TASK INSTRUCTIONS »
Exact repetition of every entry is required.

Content starts

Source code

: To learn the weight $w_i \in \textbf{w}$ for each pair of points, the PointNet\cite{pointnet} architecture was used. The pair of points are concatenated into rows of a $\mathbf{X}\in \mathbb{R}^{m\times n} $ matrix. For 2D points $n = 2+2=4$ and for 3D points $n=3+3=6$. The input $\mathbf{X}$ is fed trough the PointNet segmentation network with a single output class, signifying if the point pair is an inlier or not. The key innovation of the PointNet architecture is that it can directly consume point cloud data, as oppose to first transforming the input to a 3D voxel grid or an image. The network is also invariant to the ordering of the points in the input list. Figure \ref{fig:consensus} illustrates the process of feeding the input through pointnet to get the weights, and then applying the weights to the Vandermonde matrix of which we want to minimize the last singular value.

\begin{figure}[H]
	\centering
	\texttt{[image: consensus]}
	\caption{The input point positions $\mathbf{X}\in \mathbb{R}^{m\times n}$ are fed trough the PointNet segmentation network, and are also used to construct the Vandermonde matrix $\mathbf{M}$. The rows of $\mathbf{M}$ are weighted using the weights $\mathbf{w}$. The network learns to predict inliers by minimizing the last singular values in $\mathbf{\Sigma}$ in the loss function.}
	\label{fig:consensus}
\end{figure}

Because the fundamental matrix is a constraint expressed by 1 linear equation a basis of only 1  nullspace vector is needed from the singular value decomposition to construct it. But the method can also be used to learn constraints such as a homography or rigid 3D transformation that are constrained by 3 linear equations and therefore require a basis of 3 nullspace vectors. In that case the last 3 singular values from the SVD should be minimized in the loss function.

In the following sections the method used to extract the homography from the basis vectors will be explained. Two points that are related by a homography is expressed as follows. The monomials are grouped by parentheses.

Content ends

YOUR RESPONSE »
Source code

: To learn the weight $w_i \in \textbf{w}$ for each pair of points, the PointNet\cite{pointnet} architecture was used. The pair of points are concatenated into rows of a $\mathbf{X}\in \mathbb{R}^{m\times n} $ matrix. For 2D points $n = 2+2=4$ and for 3D points $n=3+3=6$. The input $\mathbf{X}$ is fed trough the PointNet segmentation network with a single output class, signifying if the point pair is an inlier or not. The key innovation of the PointNet architecture is that it can directly consume point cloud data, as oppose to first transforming the input to a 3D voxel grid or an image. The network is also invariant to the ordering of the points in the input list. Figure \ref{fig:consensus} illustrates the process of feeding the input through pointnet to get the weights, and then applying the weights to the Vandermonde matrix of which we want to minimize the last singular value.

\begin{figure}[H]
	\centering
	\texttt{[image: consensus]}
	\caption{The input point positions $\mathbf{X}\in \mathbb{R}^{m\times n}$ are fed trough the PointNet segmentation network, and are also used to construct the Vandermonde matrix $\mathbf{M}$. The rows of $\mathbf{M}$ are weighted using the weights $\mathbf{w}$. The network learns to predict inliers by minimizing the last singular values in $\mathbf{\Sigma}$ in the loss function.}
	\label{fig:consensus}
\end{figure}

Because the fundamental matrix is a constraint expressed by 1 linear equation a basis of only 1  nullspace vector is needed from the singular value decomposition to construct it. But the method can also be used to learn constraints such as a homography or rigid 3D transformation that are constrained by 3 linear equations and therefore require a basis of 3 nullspace vectors. In that case the last 3 singular values from the SVD should be minimized in the loss function.

In the following sections the method used to extract the homography from the basis vectors will be explained. Two points that are related by a homography is expressed as follows. The monomials are grouped by parentheses.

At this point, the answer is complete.